Monday, Dec. 19, 1977
Furious Farmers
Pushing for plumper prices
Belching diesel exhaust, 6,500 tractors lumbered along a Georgia interstate last weekend, bound for Atlanta. Meanwhile, eight "tractorcades" rumbled into Topeka, Kans., and similar demonstrations occurred in a dozen more Midwestern state capitals. In Washington, D.C., 600 tractors and other farm vehicles gathered near the Washington Monument. Across the country, farmers were rallying to show that they were ready to strike in order to force prices higher. Their motto: "No more producing, no more selling and no more buying."
Yet it seemed most unlikely that American farmers, traditionally an independent and antiunion lot, would be eager to do that. Most leaders of established farm organizations oppose the call for a strike, which first came from a group of Colorado ranchers and then was spread through the farm states.

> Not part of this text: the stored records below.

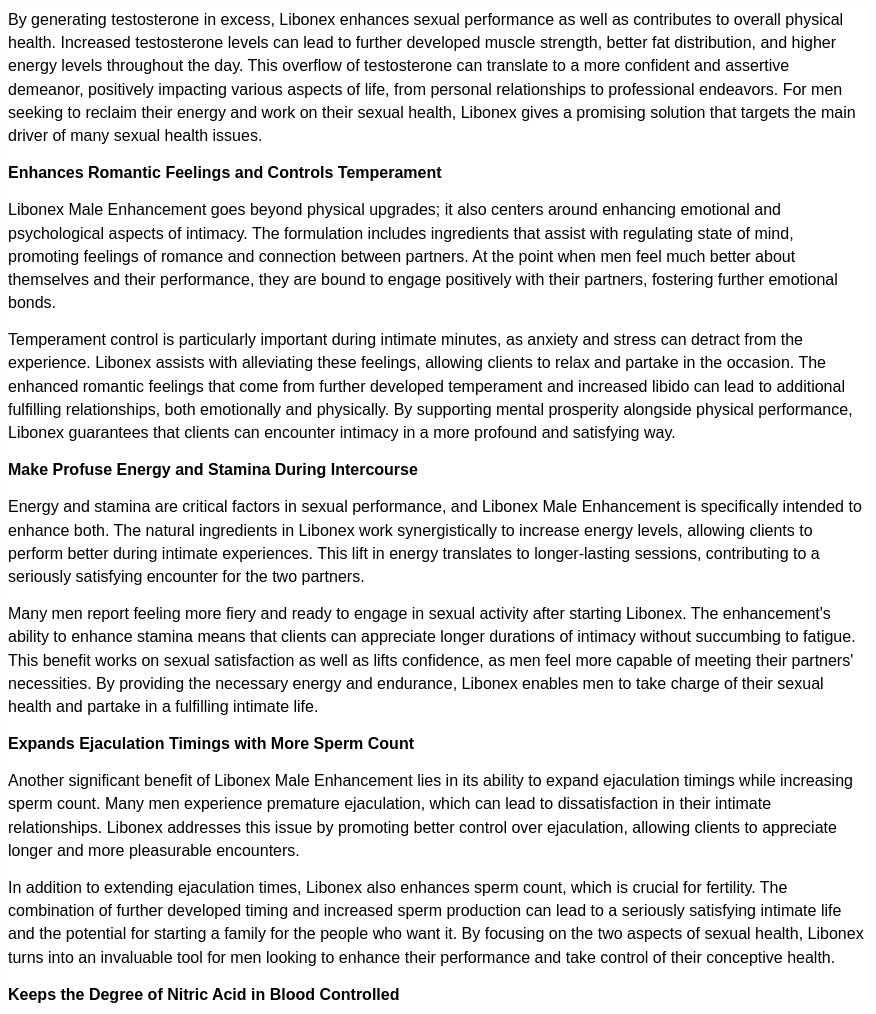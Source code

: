 <p><span style="color: #000000;"><span style="font-family: Calibri, sans-serif;"><span style="font-size: medium;">By generating testosterone in excess, Libonex enhances sexual performance as well as contributes to overall physical health. Increased testosterone levels can lead to further developed muscle strength, better fat distribution, and higher energy levels throughout the day. This overflow of testosterone can translate to a more confident and assertive demeanor, positively impacting various aspects of life, from personal relationships to professional endeavors. For men seeking to reclaim their energy and work on their sexual health, Libonex gives a promising solution that targets the main driver of many sexual health issues.</span></span></span></p>
<p><strong><span style="color: #000000;"><span style="font-family: Calibri, sans-serif;"><span style="font-size: medium;">Enhances Romantic Feelings and Controls Temperament</span></span></span></strong></p>
<p><span style="color: #000000;"><span style="font-family: Calibri, sans-serif;"><span style="font-size: medium;">Libonex Male Enhancement goes beyond physical upgrades; it also centers around enhancing emotional and psychological aspects of intimacy. The formulation includes ingredients that assist with regulating state of mind, promoting feelings of romance and connection between partners. At the point when men feel much better about themselves and their performance, they are bound to engage positively with their partners, fostering further emotional bonds.</span></span></span></p>
<p><span style="color: #000000;"><span style="font-family: Calibri, sans-serif;"><span style="font-size: medium;">Temperament control is particularly important during intimate minutes, as anxiety and stress can detract from the experience. Libonex assists with alleviating these feelings, allowing clients to relax and partake in the occasion. The enhanced romantic feelings that come from further developed temperament and increased libido can lead to additional fulfilling relationships, both emotionally and physically. By supporting mental prosperity alongside physical performance, Libonex guarantees that clients can encounter intimacy in a more profound and satisfying way.</span></span></span></p>
<p><strong><span style="color: #000000;"><span style="font-family: Calibri, sans-serif;"><span style="font-size: medium;">Make Profuse Energy and Stamina During Intercourse</span></span></span></strong></p>
<p><span style="color: #000000;"><span style="font-family: Calibri, sans-serif;"><span style="font-size: medium;">Energy and stamina are critical factors in sexual performance, and Libonex Male Enhancement is specifically intended to enhance both. The natural ingredients in Libonex work synergistically to increase energy levels, allowing clients to perform better during intimate experiences. This lift in energy translates to longer-lasting sessions, contributing to a seriously satisfying encounter for the two partners.</span></span></span></p>
<p><span style="color: #000000;"><span style="font-family: Calibri, sans-serif;"><span style="font-size: medium;">Many men report feeling more fiery and ready to engage in sexual activity after starting Libonex. The enhancement's ability to enhance stamina means that clients can appreciate longer durations of intimacy without succumbing to fatigue. This benefit works on sexual satisfaction as well as lifts confidence, as men feel more capable of meeting their partners' necessities. By providing the necessary energy and endurance, Libonex enables men to take charge of their sexual health and partake in a fulfilling intimate life.</span></span></span></p>
<p><strong><span style="color: #000000;"><span style="font-family: Calibri, sans-serif;"><span style="font-size: medium;">Expands Ejaculation Timings with More Sperm Count</span></span></span></strong></p>
<p><span style="color: #000000;"><span style="font-family: Calibri, sans-serif;"><span style="font-size: medium;">Another significant benefit of Libonex Male Enhancement lies in its ability to expand ejaculation timings while increasing sperm count. Many men experience premature ejaculation, which can lead to dissatisfaction in their intimate relationships. Libonex addresses this issue by promoting better control over ejaculation, allowing clients to appreciate longer and more pleasurable encounters.</span></span></span></p>
<p><span style="color: #000000;"><span style="font-family: Calibri, sans-serif;"><span style="font-size: medium;">In addition to extending ejaculation times, Libonex also enhances sperm count, which is crucial for fertility. The combination of further developed timing and increased sperm production can lead to a seriously satisfying intimate life and the potential for starting a family for the people who want it. By focusing on the two aspects of sexual health, Libonex turns into an invaluable tool for men looking to enhance their performance and take control of their conceptive health.</span></span></span></p>
<p><strong><span style="color: #000000;"><span style="font-family: Calibri, sans-serif;"><span style="font-size: medium;">Keeps the Degree of Nitric Acid in Blood Controlled</span></span></span></strong></p>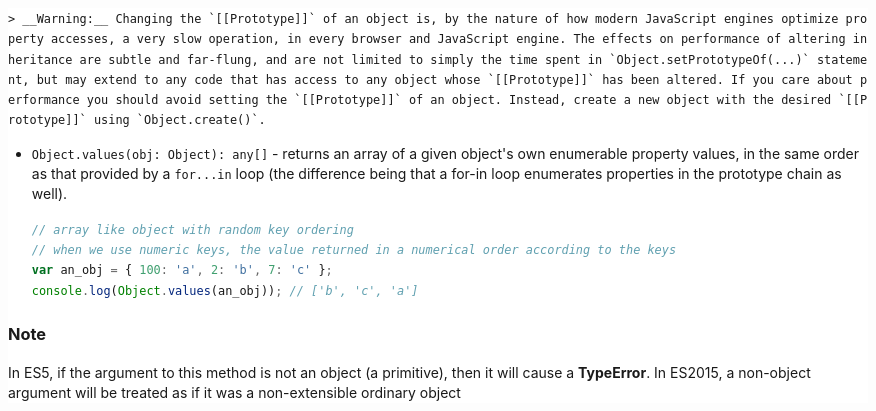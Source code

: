     > __Warning:__ Changing the `[[Prototype]]` of an object is, by the nature of how modern JavaScript engines optimize property accesses, a very slow operation, in every browser and JavaScript engine. The effects on performance of altering inheritance are subtle and far-flung, and are not limited to simply the time spent in `Object.setPrototypeOf(...)` statement, but may extend to any code that has access to any object whose `[[Prototype]]` has been altered. If you care about performance you should avoid setting the `[[Prototype]]` of an object. Instead, create a new object with the desired `[[Prototype]]` using `Object.create()`.

* `Object.values(obj: Object): any[]` - returns an array of a given object's own enumerable property values, in the same order as that provided by a `for...in` loop (the difference being that a for-in loop enumerates properties in the prototype chain as well).
    ```javascript
    // array like object with random key ordering
    // when we use numeric keys, the value returned in a numerical order according to the keys
    var an_obj = { 100: 'a', 2: 'b', 7: 'c' };
    console.log(Object.values(an_obj)); // ['b', 'c', 'a']
    ```

### Note
In ES5, if the argument to this method is not an object (a primitive), then it will cause a __TypeError__. In ES2015, a non-object argument will be treated as if it was a non-extensible ordinary object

Whether or not they support the strike, farmers are in a fighting mood. Drought has badly hurt many in the Southeast, and two years of bumper harvests around the world have depressed farm prices. The Government estimates that net farm income this year will be $20 billion, down a painful 33% from the alltime high in 1973. The average farm family will earn only $5,300 this year, excluding off-the-farm income. As Washington Rancher Lee McGuire says, "Some farmers are absolutely flat-ass broke." Among the flattest are young farmers who bought their land and machinery in the early 1970s when prices were high and saddled themselves with heavy mortgages.
The more militant promoters of the farm strike demand that the Government boost price props so much that the price of wheat and corn would about double, cattle would go up 69% and hogs 47%. Doing that, warn Government agricultural experts, would bust the budget, raise domestic supermarket prices and squeeze U.S. farm products out of foreign markets. But the Carter Administration has made no effort to squelch the farmers' protests or strike plans. Says Agriculture Secretary Bob Bergland: "I've talked to the President. The protests are a legitimate expression of concern. We're watching with sympathy and interest."
In any case, Bergland anticipates better times soon. Expecting that export demands from the Soviet Union will grow next year, he expresses "guarded optimism" for grain prices. Indeed, commodity prices have risen slightly during the past two months, and farm prices were the largest contributing factor to the 1.5% increase in wholesale prices during that period--just as militant farmers were trying to drum up support for their strike.